### What to work on
Repeat all the data that appears below, keeping it exact.

[Stored data]
════════════════════
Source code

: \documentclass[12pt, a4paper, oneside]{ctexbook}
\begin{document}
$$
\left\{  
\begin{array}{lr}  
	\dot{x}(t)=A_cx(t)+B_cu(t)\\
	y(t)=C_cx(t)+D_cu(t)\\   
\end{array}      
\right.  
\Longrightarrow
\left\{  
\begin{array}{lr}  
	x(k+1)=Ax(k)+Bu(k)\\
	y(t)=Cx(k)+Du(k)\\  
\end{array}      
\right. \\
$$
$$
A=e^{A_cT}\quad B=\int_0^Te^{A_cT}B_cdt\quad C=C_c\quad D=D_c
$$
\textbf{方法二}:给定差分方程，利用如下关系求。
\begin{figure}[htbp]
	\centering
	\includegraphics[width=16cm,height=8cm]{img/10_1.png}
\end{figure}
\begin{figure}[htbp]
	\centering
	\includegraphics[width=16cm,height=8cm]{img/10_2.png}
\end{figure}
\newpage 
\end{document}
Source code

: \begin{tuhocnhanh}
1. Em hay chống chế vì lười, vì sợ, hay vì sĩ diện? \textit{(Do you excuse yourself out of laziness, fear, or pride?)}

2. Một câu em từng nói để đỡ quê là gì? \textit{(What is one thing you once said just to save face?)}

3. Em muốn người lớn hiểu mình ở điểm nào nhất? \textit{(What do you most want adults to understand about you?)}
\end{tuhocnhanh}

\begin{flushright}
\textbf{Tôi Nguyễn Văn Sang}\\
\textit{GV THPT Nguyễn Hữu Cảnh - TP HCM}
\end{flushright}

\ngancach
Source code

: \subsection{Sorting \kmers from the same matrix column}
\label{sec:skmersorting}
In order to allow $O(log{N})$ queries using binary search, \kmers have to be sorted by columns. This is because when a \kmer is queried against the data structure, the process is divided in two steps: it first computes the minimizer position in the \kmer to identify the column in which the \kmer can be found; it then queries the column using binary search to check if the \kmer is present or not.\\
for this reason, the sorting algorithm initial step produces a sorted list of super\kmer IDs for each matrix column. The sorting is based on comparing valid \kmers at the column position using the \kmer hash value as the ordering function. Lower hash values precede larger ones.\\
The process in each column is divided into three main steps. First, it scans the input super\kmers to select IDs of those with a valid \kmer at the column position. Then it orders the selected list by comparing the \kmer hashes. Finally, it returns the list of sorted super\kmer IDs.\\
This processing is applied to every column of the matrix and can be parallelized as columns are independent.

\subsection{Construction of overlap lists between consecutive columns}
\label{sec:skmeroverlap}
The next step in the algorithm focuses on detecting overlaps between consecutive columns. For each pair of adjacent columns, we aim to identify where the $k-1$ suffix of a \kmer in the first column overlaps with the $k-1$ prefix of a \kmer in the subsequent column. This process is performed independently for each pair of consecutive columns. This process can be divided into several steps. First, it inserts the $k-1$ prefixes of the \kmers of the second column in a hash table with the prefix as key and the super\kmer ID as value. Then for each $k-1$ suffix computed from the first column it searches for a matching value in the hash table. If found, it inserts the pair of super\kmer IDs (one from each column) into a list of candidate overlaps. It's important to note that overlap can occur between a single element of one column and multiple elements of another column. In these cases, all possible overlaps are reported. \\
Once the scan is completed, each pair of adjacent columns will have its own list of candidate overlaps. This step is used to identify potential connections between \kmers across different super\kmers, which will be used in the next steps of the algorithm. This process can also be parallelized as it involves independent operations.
════════════════════
### Your response
Source code

: \documentclass[12pt, a4paper, oneside]{ctexbook}
\begin{document}
$$
\left\{  
\begin{array}{lr}  
	\dot{x}(t)=A_cx(t)+B_cu(t)\\
	y(t)=C_cx(t)+D_cu(t)\\   
\end{array}      
\right.  
\Longrightarrow
\left\{  
\begin{array}{lr}  
	x(k+1)=Ax(k)+Bu(k)\\
	y(t)=Cx(k)+Du(k)\\  
\end{array}      
\right. \\
$$
$$
A=e^{A_cT}\quad B=\int_0^Te^{A_cT}B_cdt\quad C=C_c\quad D=D_c
$$
\textbf{方法二}:给定差分方程，利用如下关系求。
\begin{figure}[htbp]
	\centering
	\includegraphics[width=16cm,height=8cm]{img/10_1.png}
\end{figure}
\begin{figure}[htbp]
	\centering
	\includegraphics[width=16cm,height=8cm]{img/10_2.png}
\end{figure}
\newpage 
\end{document}
Source code

: \begin{tuhocnhanh}
1. Em hay chống chế vì lười, vì sợ, hay vì sĩ diện? \textit{(Do you excuse yourself out of laziness, fear, or pride?)}

2. Một câu em từng nói để đỡ quê là gì? \textit{(What is one thing you once said just to save face?)}

3. Em muốn người lớn hiểu mình ở điểm nào nhất? \textit{(What do you most want adults to understand about you?)}
\end{tuhocnhanh}

\begin{flushright}
\textbf{Tôi Nguyễn Văn Sang}\\
\textit{GV THPT Nguyễn Hữu Cảnh - TP HCM}
\end{flushright}

\ngancach
Source code

: \subsection{Sorting \kmers from the same matrix column}
\label{sec:skmersorting}
In order to allow $O(log{N})$ queries using binary search, \kmers have to be sorted by columns. This is because when a \kmer is queried against the data structure, the process is divided in two steps: it first computes the minimizer position in the \kmer to identify the column in which the \kmer can be found; it then queries the column using binary search to check if the \kmer is present or not.\\
for this reason, the sorting algorithm initial step produces a sorted list of super\kmer IDs for each matrix column. The sorting is based on comparing valid \kmers at the column position using the \kmer hash value as the ordering function. Lower hash values precede larger ones.\\
The process in each column is divided into three main steps. First, it scans the input super\kmers to select IDs of those with a valid \kmer at the column position. Then it orders the selected list by comparing the \kmer hashes. Finally, it returns the list of sorted super\kmer IDs.\\
This processing is applied to every column of the matrix and can be parallelized as columns are independent.

\subsection{Construction of overlap lists between consecutive columns}
\label{sec:skmeroverlap}
The next step in the algorithm focuses on detecting overlaps between consecutive columns. For each pair of adjacent columns, we aim to identify where the $k-1$ suffix of a \kmer in the first column overlaps with the $k-1$ prefix of a \kmer in the subsequent column. This process is performed independently for each pair of consecutive columns. This process can be divided into several steps. First, it inserts the $k-1$ prefixes of the \kmers of the second column in a hash table with the prefix as key and the super\kmer ID as value. Then for each $k-1$ suffix computed from the first column it searches for a matching value in the hash table. If found, it inserts the pair of super\kmer IDs (one from each column) into a list of candidate overlaps. It's important to note that overlap can occur between a single element of one column and multiple elements of another column. In these cases, all possible overlaps are reported. \\
Once the scan is completed, each pair of adjacent columns will have its own list of candidate overlaps. This step is used to identify potential connections between \kmers across different super\kmers, which will be used in the next steps of the algorithm. This process can also be parallelized as it involves independent operations.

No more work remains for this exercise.